The trial judge, Sedgwick District Judge Kevin Mark Smith, ruled that the officers had not impermissibly extended the traffic stop. The Court of Appeals upheld Smith's ruling.
The Supreme Court also ruled the search legal, but came up with a different, and potentially disturbing, rationale for why.
The drug sniff was legal because Wilson's driver's license was suspended, said the majority opinion, authored by the court's most conservative justice, Caleb Stegall.
'Though Wichita police officers have the authority to arrest someone for driving on a suspended license, they also have the discretion not to,' Stegall wrote. 'The officers here admitted that although they intended to arrest Wilson from the moment they asked her to exit the vehicle, they did not actually arrest her until after they searched the car and found the pills.
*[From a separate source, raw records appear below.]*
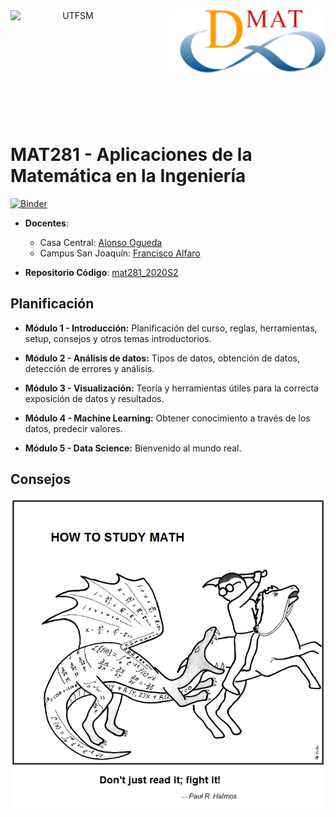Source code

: <header>
<img src="https://upload.wikimedia.org/wikipedia/commons/4/47/Logo_UTFSM.png" width=200 alt="UTFSM" align="left"/>
<img src="./images/dmat.png" alt="DMAT" align="right"/>
</header>
</br></br></br></br></br>

</br>
</br>

# MAT281 - Aplicaciones de la Matemática en la Ingeniería

[![Binder](https://mybinder.org/badge_logo.svg)](https://mybinder.org/v2/gh/aoguedao/mat281_2020S2/master?urlpath=lab)

* **Docentes**:  
    - Casa Central: [Alonso Ogueda](https://www.linkedin.com/in/aoguedaoliva/)
    - Campus San Joaquín: [Francisco Alfaro](https://www.linkedin.com/in/francisco-alfaro-medina-80820aa2)

* **Repositorio Código**: [mat281_2020S2](https://github.com/aoguedao/mat281_2020S2)


## Planificación

* **Módulo 1 - Introducción:** Planificación del curso, reglas, herramientas, setup, consejos y otros temas introductorios.


* **Módulo 2 - Análisis de datos:** Tipos de datos, obtención de datos, detección de errores y análisis.


* **Módulo 3 - Visualización:** Teoría y herramientas útiles para la correcta exposición de datos y resultados.


* **Módulo 4 - Machine Learning:** Obtener conocimiento a través de los datos, predecir valores.


* **Módulo 5 - Data Science:** Bienvenido al mundo real.



## Consejos
[![HowToCode](./images/saint_curious_george.png)](https://abstrusegoose.com/353)
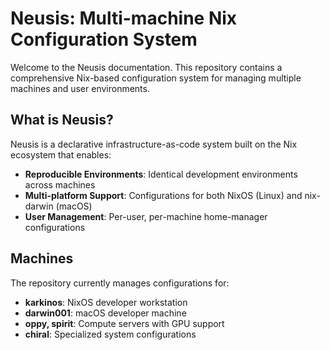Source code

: # Neusis: Multi-machine Nix Configuration System

Welcome to the Neusis documentation. This repository contains a comprehensive Nix-based configuration system for managing multiple machines and user environments.

## What is Neusis?

Neusis is a declarative infrastructure-as-code system built on the Nix ecosystem that enables:

- **Reproducible Environments**: Identical development environments across machines
- **Multi-platform Support**: Configurations for both NixOS (Linux) and nix-darwin (macOS)
- **User Management**: Per-user, per-machine home-manager configurations

## Machines

The repository currently manages configurations for:

- **karkinos**: NixOS developer workstation
- **darwin001**: macOS developer machine
- **oppy, spirit**: Compute servers with GPU support
- **chiral**: Specialized system configurations

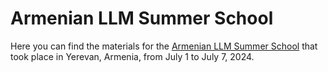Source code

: # Armenian LLM Summer School

Here you can find the materials for the [Armenian LLM Summer School](https://www.creativewriting.am/) that took place in Yerevan, Armenia, from July 1 to July 7, 2024.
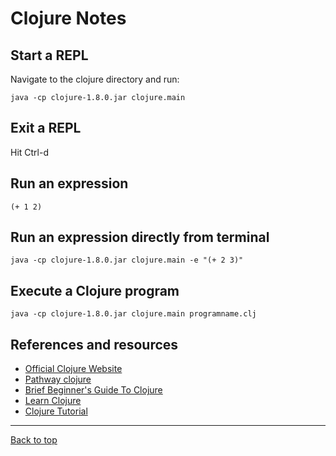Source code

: # Clojure Notes

## Start a REPL

Navigate to the clojure directory and run:

    java -cp clojure-1.8.0.jar clojure.main
    
## Exit a REPL

Hit Ctrl-d

## Run an expression

    (+ 1 2)

## Run an expression directly from terminal

    java -cp clojure-1.8.0.jar clojure.main -e "(+ 2 3)"

## Execute a Clojure program

    java -cp clojure-1.8.0.jar clojure.main programname.clj

## References and resources

* [Official Clojure Website](https://clojure.org/)
* [Pathway clojure](http://pathwayclojure.org/)
* [Brief Beginner's Guide To Clojure](http://www.unexpected-vortices.com/clojure/brief-beginners-guide/index.html)
* [Learn Clojure](http://www.learn-clojure.com/)
* [Clojure Tutorial](http://www.tutorialspoint.com/clojure/)

---------------------------------------------------------------------------
[Back to top](#clojure-notes)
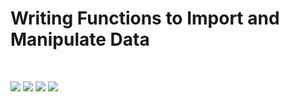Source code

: # Writing Functions to Import and Manipulate Data

<br>

![](https://media0.giphy.com/media/l0HlSH2gsSrxJySnS/giphy.gif?cid=6c09b952391klwkacselc4ju6gr37wi4vu1tgtbput68gl39&ep=v1_gifs_search&rid=giphy.gif&ct=g)
![](https://media0.giphy.com/media/l0HlSH2gsSrxJySnS/giphy.gif?cid=6c09b952391klwkacselc4ju6gr37wi4vu1tgtbput68gl39&ep=v1_gifs_search&rid=giphy.gif&ct=g)
![](https://media0.giphy.com/media/l0HlSH2gsSrxJySnS/giphy.gif?cid=6c09b952391klwkacselc4ju6gr37wi4vu1tgtbput68gl39&ep=v1_gifs_search&rid=giphy.gif&ct=g) 
![](https://media0.giphy.com/media/l0HlSH2gsSrxJySnS/giphy.gif?cid=6c09b952391klwkacselc4ju6gr37wi4vu1tgtbput68gl39&ep=v1_gifs_search&rid=giphy.gif&ct=g)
'But regardless of whether Wilson was under arrest at the time of Oden's sniff, there are absolutely no circumstances in which the officers would have allowed Wilson to drive away in the vehicle. Put another way, regardless of what happened to Wilson, the car wasn't going anywhere. It simply became a lawfully, publicly parked vehicle in Wichita, Kansas . . . Because the car was legally parked and no one was attempting to or prevented from lawfully moving it, the sniff was legally performed regardless of whether Wilson was seized.'
You may be saying, my license is fine, so I don't have to worry about this.
Not necessarily.
I got pulled over once out in California and was shocked to learn from the officer that my license had been suspended without my knowledge.
It turned out it was the result of a very minor accident where another driver and I had tapped bumpers a year of so previously. I didn't think enough damage was done to trigger the requirement to file an accident report, but the other driver did file one. So I'd been suspended for failing to file, though I'd never heard a peep about it from the DMV.
Fortunately, the cop was understanding, and let me off with a warning and an admonition to go straight to the DMV and take care of it — which I did.
In Kansas, the DMV is generally required to send notice and allow drivers time to appeal before suspending their license.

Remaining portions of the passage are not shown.